Mereka mempertanyakan tindak lanjut kasus dugaan gratifikasi yang melibatkan Kepala Dinas Pemberdayaan Masyarakat dan Desa (PMD), Sumanti Maku, serta Direktur Bank Sulutgo (BSG) Cabang Limboto, Tomi Gobel.
Dalam orasi yang disampaikan di depan Gedung DPRD, mahasiswa menyoroti dugaan gratifikasi berupa permintaan fasilitas mewah yang diajukan Kepala Dinas PMD ke pihak BSG.
Permintaan tersebut mencakup perangkat elektronik seperti Samsung Galaxy Tab S9 Plus, iPhone 15 Pro, printer, scanner, laptop, hingga sepeda motor Yamaha Filano. Mahasiswa menilai permintaan ini tidak sesuai prosedur dan mendesak adanya tindakan tegas serta transparansi dari DPRD.
“Kami datang ke sini untuk mempertanyakan sikap DPRD terkait dugaan gratifikasi yang melibatkan pejabat PMD dan BSG. Sebagai lembaga yang berfungsi mengawasi jalannya pemerintahan, apa langkah konkret yang sudah diambil oleh DPRD?” ungkap salah satu orator dalam orasinya.
Mahasiswa menegaskan bahwa keterbukaan informasi publik adalah hak masyarakat dan kasus dugaan gratifikasi ini harus segera diselesaikan. Mereka menuntut agar DPRD bersikap tegas dalam menanggapi persoalan ini demi menjaga citra pemerintahan daerah.

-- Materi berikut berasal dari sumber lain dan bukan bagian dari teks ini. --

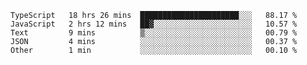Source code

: <!--START_SECTION:waka-->

```text
TypeScript   18 hrs 26 mins  ██████████████████████░░░   88.17 %
JavaScript   2 hrs 12 mins   ██▓░░░░░░░░░░░░░░░░░░░░░░   10.57 %
Text         9 mins          ▒░░░░░░░░░░░░░░░░░░░░░░░░   00.79 %
JSON         4 mins          ░░░░░░░░░░░░░░░░░░░░░░░░░   00.37 %
Other        1 min           ░░░░░░░░░░░░░░░░░░░░░░░░░   00.10 %
```

<!--END_SECTION:waka-->


<!--
**Leorio21/Leorio21** is a ✨ _special_ ✨ repository because its `README.md` (this file) appears on your GitHub profile.

Here are some ideas to get you started:

- 🔭 I’m currently working on ...
- 🌱 I’m currently learning ...
- 👯 I’m looking to collaborate on ...
- 🤔 I’m looking for help with ...
- 💬 Ask me about ...
- 📫 How to reach me: ...
- 😄 Pronouns: ...
- ⚡ Fun fact: ...
-->
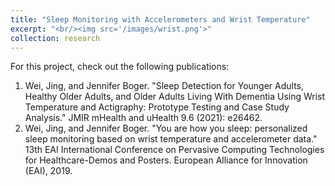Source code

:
 ```yaml
---
title: "Sleep Monitoring with Accelerometers and Wrist Temperature"
excerpt: "<br/><img src='/images/wrist.png'>"
collection: research
---
```

For this project, check out the following publications:

1. Wei, Jing, and Jennifer Boger. "Sleep Detection for Younger Adults, Healthy Older Adults, and Older Adults Living With Dementia Using Wrist Temperature and Actigraphy: Prototype Testing and Case Study Analysis." JMIR mHealth and uHealth 9.6 (2021): e26462.
2. Wei, Jing, and Jennifer Boger. "You are how you sleep: personalized sleep monitoring based on wrist temperature and accelerometer data." 13th EAI International Conference on Pervasive Computing Technologies for Healthcare-Demos and Posters. European Alliance for Innovation (EAI), 2019. 
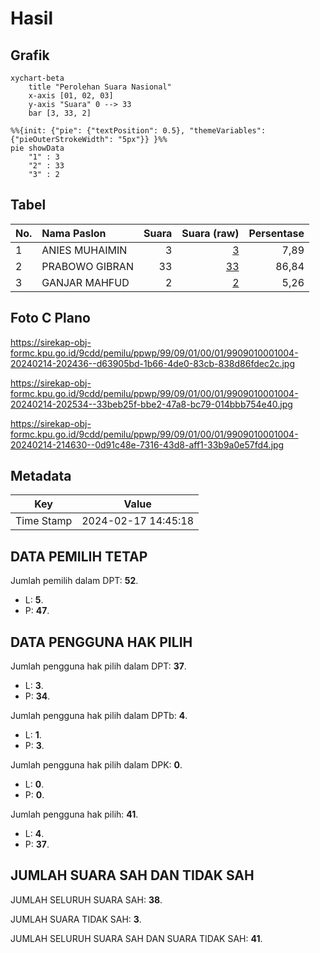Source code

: # Hasil

## Grafik

```mermaid
xychart-beta
    title "Perolehan Suara Nasional"
    x-axis [01, 02, 03]
    y-axis "Suara" 0 --> 33
    bar [3, 33, 2]
```

```mermaid
%%{init: {"pie": {"textPosition": 0.5}, "themeVariables": {"pieOuterStrokeWidth": "5px"}} }%%
pie showData
    "1" : 3
    "2" : 33
    "3" : 2
```

## Tabel

| No. | Nama Paslon    | Suara | Suara (raw) | Persentase |
|:--- |:-------------- | -----:| -----------:| ----------:|
| 1   | ANIES MUHAIMIN | 3     | [3][p-1]    | 7,89       |
| 2   | PRABOWO GIBRAN | 33    | [33][p-2]   | 86,84      |
| 3   | GANJAR MAHFUD  | 2     | [2][p-3]    | 5,26       |


[p-1]: https://github.com/gigit-pemilu/pemilu-2024/blob/main/pilpres/hitung-suara/sub/99-luar-negeri/sub/09-athena-yunani/sub/01-athena-yunani/sub/0001-athena-yunani/sub/004-ksk-001/sub/paslon-1.txt
[p-2]: https://github.com/gigit-pemilu/pemilu-2024/blob/main/pilpres/hitung-suara/sub/99-luar-negeri/sub/09-athena-yunani/sub/01-athena-yunani/sub/0001-athena-yunani/sub/004-ksk-001/sub/paslon-2.txt
[p-3]: https://github.com/gigit-pemilu/pemilu-2024/blob/main/pilpres/hitung-suara/sub/99-luar-negeri/sub/09-athena-yunani/sub/01-athena-yunani/sub/0001-athena-yunani/sub/004-ksk-001/sub/paslon-3.txt

## Foto C Plano

https://sirekap-obj-formc.kpu.go.id/9cdd/pemilu/ppwp/99/09/01/00/01/9909010001004-20240214-202436--d63905bd-1b66-4de0-83cb-838d86fdec2c.jpg

https://sirekap-obj-formc.kpu.go.id/9cdd/pemilu/ppwp/99/09/01/00/01/9909010001004-20240214-202534--33beb25f-bbe2-47a8-bc79-014bbb754e40.jpg

https://sirekap-obj-formc.kpu.go.id/9cdd/pemilu/ppwp/99/09/01/00/01/9909010001004-20240214-214630--0d91c48e-7316-43d8-aff1-33b9a0e57fd4.jpg


## Metadata

| Key        | Value               |
| ---------- | ------------------- |
| Time Stamp | 2024-02-17 14:45:18 |


## DATA PEMILIH TETAP

Jumlah pemilih dalam DPT: **52**.
 * L: **5**.
 * P: **47**.

## DATA PENGGUNA HAK PILIH

Jumlah pengguna hak pilih dalam DPT: **37**.
 * L: **3**.
 * P: **34**.

Jumlah pengguna hak pilih dalam DPTb: **4**.
 * L: **1**.
 * P: **3**.

Jumlah pengguna hak pilih dalam DPK: **0**.
 * L: **0**.
 * P: **0**.

Jumlah pengguna hak pilih: **41**.
 * L: **4**.
 * P: **37**.

## JUMLAH SUARA SAH DAN TIDAK SAH

JUMLAH SELURUH SUARA SAH: **38**.

JUMLAH SUARA TIDAK SAH: **3**.

JUMLAH SELURUH SUARA SAH DAN SUARA TIDAK SAH: **41**.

“Jika DPRD tidak segera bertindak, kami akan terus menggelar aksi hingga kasus ini dibuka secara terang benderang. Kami tidak akan berhenti sampai ada kejelasan,” tegas seorang orator.

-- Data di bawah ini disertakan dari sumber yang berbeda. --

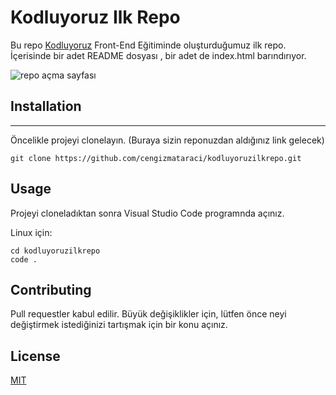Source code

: 
# Kodluyoruz Ilk Repo
Bu repo [Kodluyoruz](https://kodluyoruz.org/tr/kodluyoruz/) Front-End Eğitiminde oluşturduğumuz ilk repo. İçerisinde bir adet README dosyası , bir adet de index.html barındırıyor.

![repo açma sayfası](https://www.linkpicture.com/q/First-repo.jpg)

## Installation
---
Öncelikle projeyi clonelayın. (Buraya sizin reponuzdan aldığınız link gelecek)

```
git clone https://github.com/cengizmataraci/kodluyoruzilkrepo.git 
```

## Usage
Projeyi cloneladıktan sonra Visual Studio Code programnda açınız.

Linux için:
```
cd kodluyoruzilkrepo
code .
```
## Contributing
Pull requestler kabul edilir. Büyük değişiklikler için,  lütfen önce neyi değiştirmek istediğinizi tartışmak için bir konu açınız.

## License
[MIT](https://choosealicense.com/licenses/mit/)



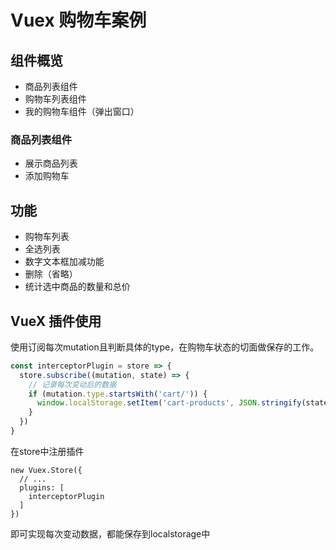 # Vuex 购物车案例

## 组件概览

- 商品列表组件
- 购物车列表组件
- 我的购物车组件（弹出窗口）

###  商品列表组件

- 展示商品列表
- 添加购物车

## 功能

- 购物车列表
- 全选列表
- 数字文本框加减功能
- 删除（省略）
- 统计选中商品的数量和总价

## VueX 插件使用

使用订阅每次mutation且判断具体的type，在购物车状态的切面做保存的工作。

```js
const interceptorPlugin = store => {
  store.subscribe((mutation, state) => {
    // 记录每次变动后的数据
    if (mutation.type.startsWith('cart/')) {
      window.localStorage.setItem('cart-products', JSON.stringify(state.cart.cartProducts))
    }
  })
}
```

在store中注册插件

```
new Vuex.Store({
  // ... 
  plugins: [
    interceptorPlugin
  ]
})
```

即可实现每次变动数据，都能保存到localstorage中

Mahasiswa menuntut agar DPRD lebih aktif dalam mendorong penyelesaian kasus ini. Mereka menilai bahwa jika masalah ini tidak diselesaikan dengan transparan, maka citra pemerintah daerah dapat tercoreng dan kepercayaan masyarakat akan menurun.

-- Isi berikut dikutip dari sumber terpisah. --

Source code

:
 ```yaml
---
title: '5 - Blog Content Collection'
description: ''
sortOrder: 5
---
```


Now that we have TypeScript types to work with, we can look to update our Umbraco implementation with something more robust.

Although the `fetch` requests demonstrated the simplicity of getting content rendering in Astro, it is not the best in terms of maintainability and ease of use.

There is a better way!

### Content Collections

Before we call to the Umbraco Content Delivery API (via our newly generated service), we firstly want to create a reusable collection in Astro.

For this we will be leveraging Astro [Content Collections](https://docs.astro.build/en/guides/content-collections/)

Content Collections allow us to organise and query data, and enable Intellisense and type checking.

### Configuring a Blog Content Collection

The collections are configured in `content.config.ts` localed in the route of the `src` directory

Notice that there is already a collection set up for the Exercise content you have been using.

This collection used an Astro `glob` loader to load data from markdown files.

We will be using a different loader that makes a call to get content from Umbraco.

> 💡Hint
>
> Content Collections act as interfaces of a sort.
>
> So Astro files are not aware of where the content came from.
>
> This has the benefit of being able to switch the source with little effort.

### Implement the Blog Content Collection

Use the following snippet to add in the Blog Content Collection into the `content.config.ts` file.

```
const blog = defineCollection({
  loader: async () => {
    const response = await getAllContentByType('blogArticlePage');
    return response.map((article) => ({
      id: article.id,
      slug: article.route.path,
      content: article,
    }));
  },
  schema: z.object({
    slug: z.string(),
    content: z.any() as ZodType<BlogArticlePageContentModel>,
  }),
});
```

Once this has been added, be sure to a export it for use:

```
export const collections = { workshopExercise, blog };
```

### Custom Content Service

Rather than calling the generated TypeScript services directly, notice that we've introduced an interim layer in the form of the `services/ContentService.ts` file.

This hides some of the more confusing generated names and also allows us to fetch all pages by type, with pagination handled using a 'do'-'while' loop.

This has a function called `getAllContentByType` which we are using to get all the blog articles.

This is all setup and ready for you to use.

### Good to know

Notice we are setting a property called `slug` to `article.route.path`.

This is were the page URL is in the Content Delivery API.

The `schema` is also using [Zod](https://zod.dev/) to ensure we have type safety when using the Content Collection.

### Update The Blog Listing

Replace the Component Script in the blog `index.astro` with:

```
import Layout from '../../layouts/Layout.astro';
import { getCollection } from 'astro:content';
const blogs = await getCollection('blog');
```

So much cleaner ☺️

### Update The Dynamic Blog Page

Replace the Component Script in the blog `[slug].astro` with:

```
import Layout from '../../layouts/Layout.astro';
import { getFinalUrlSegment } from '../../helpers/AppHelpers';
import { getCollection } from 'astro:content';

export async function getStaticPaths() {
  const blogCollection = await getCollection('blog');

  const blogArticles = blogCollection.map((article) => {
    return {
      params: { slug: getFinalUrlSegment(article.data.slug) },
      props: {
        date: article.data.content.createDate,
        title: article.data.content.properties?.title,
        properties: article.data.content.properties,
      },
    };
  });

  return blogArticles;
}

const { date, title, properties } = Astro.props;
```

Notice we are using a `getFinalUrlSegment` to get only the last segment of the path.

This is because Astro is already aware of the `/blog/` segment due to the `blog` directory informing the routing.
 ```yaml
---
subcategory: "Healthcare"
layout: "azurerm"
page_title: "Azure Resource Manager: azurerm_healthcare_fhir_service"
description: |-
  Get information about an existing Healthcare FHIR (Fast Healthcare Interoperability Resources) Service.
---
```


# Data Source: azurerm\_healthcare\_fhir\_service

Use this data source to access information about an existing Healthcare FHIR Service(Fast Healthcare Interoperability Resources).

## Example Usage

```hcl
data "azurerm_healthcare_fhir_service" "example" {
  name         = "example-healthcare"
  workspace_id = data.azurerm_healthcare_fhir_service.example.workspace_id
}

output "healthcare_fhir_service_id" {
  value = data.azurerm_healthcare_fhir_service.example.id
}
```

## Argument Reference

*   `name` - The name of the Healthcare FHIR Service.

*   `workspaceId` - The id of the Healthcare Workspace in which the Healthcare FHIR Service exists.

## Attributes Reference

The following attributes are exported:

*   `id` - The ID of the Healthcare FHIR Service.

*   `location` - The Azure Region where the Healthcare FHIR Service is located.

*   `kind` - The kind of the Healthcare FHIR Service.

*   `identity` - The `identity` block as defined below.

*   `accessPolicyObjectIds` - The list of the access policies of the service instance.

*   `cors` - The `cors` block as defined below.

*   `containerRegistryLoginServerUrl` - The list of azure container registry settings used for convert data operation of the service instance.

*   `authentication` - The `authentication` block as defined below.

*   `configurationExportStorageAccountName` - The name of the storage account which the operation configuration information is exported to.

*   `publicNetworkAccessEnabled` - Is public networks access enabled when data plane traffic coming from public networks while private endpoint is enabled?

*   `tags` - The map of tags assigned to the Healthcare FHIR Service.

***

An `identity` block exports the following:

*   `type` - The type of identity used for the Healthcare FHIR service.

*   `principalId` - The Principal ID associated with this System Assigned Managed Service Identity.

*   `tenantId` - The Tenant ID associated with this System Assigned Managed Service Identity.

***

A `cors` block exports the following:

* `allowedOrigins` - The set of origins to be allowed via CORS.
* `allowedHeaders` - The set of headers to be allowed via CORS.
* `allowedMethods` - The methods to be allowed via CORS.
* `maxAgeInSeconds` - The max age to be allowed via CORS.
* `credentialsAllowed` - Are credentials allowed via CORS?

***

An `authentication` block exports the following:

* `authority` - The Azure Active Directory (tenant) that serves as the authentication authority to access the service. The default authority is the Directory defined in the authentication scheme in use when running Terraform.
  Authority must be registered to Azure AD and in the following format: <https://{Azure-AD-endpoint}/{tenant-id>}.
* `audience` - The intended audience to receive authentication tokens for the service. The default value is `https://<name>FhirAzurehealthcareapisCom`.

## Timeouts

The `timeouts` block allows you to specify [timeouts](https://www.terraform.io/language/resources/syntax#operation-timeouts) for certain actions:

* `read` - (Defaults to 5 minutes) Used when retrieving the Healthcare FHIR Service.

Di hadapan para mahasiswa, Ketua DPRD Kabupaten Gorontalo, Zulfikar Y. Usira, menjelaskan bahwa pihaknya telah melakukan rapat dengar pendapat (RDP) terkait kasus ini. Menurut Zulfikar, dalam RDP tersebut DPRD telah memanggil Kepala Dinas PMD, Direktur BSG, serta perwakilan mahasiswa sebagai pelapor untuk mendiskusikan masalah tersebut.
“Sebagai wujud pengawasan kami, sudah dilakukan RDP di mana kami mengundang pihak terkait, yakni Kadis PMD, Direktur BSG, dan mahasiswa. Dalam RDP itu, pihak-pihak yang terlibat telah memberikan penjelasan terkait masalah ini,” ungkap Zulfikar.
Zulfikar menegaskan bahwa jika terdapat unsur yang berpotensi melanggar hukum, maka proses selanjutnya akan menjadi ranah instansi penegak hukum. DPRD hanya dapat memfasilitasi rapat dengar pendapat untuk memahami duduk persoalannya.
“Jika ada indikasi hukum, maka itu tugas penegak hukum. Kami di DPRD hanya berfungsi sebagai pengawas dan mendengar penjelasan dari semua pihak terkait. Semua proses sudah kami lakukan sesuai prosedur dan dihadiri oleh mahasiswa sebagai saksi dalam RDP tersebut,” tandas Zulfikar.